Dataset entries.
::::::::
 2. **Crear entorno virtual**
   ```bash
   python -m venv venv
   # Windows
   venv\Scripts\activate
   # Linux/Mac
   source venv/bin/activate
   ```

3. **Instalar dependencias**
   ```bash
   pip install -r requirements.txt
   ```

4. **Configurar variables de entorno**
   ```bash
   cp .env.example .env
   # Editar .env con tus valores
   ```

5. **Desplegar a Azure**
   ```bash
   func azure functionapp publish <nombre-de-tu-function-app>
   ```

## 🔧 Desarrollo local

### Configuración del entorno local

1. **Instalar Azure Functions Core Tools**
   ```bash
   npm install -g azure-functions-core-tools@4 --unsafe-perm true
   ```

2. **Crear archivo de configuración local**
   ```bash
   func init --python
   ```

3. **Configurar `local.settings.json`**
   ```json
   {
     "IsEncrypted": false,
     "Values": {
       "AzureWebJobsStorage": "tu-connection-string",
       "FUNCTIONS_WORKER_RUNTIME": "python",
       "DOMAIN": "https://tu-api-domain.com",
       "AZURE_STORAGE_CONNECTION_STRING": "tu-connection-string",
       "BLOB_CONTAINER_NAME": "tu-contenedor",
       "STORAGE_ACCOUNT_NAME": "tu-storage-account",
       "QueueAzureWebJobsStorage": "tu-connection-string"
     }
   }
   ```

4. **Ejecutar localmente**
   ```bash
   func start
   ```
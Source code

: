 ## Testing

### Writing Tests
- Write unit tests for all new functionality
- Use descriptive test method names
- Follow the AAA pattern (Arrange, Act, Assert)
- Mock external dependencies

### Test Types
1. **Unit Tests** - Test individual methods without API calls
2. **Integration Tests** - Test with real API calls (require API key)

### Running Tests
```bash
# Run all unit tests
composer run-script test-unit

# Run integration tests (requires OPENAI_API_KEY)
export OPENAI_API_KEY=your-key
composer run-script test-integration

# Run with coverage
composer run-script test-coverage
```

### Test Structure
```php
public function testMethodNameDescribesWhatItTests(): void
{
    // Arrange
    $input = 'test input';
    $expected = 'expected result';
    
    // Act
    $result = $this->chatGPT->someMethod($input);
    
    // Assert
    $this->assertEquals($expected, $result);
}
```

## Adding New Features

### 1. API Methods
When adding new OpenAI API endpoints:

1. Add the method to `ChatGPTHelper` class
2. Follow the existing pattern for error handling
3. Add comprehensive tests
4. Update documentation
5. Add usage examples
::::::::
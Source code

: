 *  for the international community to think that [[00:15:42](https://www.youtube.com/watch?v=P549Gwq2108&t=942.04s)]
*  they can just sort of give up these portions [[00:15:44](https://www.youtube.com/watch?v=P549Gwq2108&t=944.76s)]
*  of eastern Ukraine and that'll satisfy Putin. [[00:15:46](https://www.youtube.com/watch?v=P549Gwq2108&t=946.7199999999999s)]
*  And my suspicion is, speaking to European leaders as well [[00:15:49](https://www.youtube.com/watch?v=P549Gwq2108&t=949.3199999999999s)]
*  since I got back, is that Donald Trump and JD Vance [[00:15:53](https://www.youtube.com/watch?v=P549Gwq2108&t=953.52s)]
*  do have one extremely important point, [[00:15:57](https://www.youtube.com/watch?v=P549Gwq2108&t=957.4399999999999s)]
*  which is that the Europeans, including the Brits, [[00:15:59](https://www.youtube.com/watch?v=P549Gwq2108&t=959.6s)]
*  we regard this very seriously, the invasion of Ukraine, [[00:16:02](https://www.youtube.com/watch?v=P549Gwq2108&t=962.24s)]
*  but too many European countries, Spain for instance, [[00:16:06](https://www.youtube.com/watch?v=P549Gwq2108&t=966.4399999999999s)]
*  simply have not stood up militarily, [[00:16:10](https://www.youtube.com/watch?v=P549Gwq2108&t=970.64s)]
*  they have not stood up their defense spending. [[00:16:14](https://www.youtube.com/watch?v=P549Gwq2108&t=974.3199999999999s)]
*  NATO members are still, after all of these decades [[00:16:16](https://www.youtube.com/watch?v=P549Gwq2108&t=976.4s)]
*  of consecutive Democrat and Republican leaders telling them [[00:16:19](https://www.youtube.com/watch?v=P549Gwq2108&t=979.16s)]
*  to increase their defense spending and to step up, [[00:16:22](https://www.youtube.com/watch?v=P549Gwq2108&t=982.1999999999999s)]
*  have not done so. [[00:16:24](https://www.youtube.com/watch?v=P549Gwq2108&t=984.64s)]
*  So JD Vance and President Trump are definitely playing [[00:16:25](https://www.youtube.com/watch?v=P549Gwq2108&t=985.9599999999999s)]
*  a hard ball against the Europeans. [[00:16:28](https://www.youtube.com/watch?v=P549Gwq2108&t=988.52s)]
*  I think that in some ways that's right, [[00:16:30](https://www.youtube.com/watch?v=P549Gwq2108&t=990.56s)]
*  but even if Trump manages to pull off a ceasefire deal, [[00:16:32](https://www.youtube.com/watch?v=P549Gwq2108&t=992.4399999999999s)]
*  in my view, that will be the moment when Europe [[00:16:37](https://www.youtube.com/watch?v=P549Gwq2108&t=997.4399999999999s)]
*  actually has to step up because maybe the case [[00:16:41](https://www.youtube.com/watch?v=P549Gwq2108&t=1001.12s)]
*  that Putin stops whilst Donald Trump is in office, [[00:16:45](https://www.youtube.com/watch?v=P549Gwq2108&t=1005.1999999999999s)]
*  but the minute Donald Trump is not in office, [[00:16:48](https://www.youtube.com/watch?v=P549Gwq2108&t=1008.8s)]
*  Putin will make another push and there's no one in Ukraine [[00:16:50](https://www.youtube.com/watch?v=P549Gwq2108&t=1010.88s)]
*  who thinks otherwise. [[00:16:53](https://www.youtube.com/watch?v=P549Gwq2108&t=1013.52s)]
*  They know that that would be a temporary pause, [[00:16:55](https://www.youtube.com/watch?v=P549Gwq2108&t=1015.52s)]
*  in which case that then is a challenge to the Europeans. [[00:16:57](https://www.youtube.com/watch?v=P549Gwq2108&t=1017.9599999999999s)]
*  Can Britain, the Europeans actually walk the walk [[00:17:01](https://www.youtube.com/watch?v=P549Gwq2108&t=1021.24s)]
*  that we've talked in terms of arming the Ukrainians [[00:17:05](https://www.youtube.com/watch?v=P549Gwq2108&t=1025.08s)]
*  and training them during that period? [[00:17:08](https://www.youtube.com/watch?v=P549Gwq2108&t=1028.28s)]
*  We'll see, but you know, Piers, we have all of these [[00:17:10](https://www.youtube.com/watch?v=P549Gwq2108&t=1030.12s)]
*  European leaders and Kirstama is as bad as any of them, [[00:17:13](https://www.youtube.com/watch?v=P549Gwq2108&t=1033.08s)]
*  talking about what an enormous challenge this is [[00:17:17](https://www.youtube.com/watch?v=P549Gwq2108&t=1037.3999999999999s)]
::::::::
Task. Your answer should be every line above that contains the word "pattern".

Exercise answer.
- Follow the AAA pattern (Arrange, Act, Assert)
2. Follow the existing pattern for error handling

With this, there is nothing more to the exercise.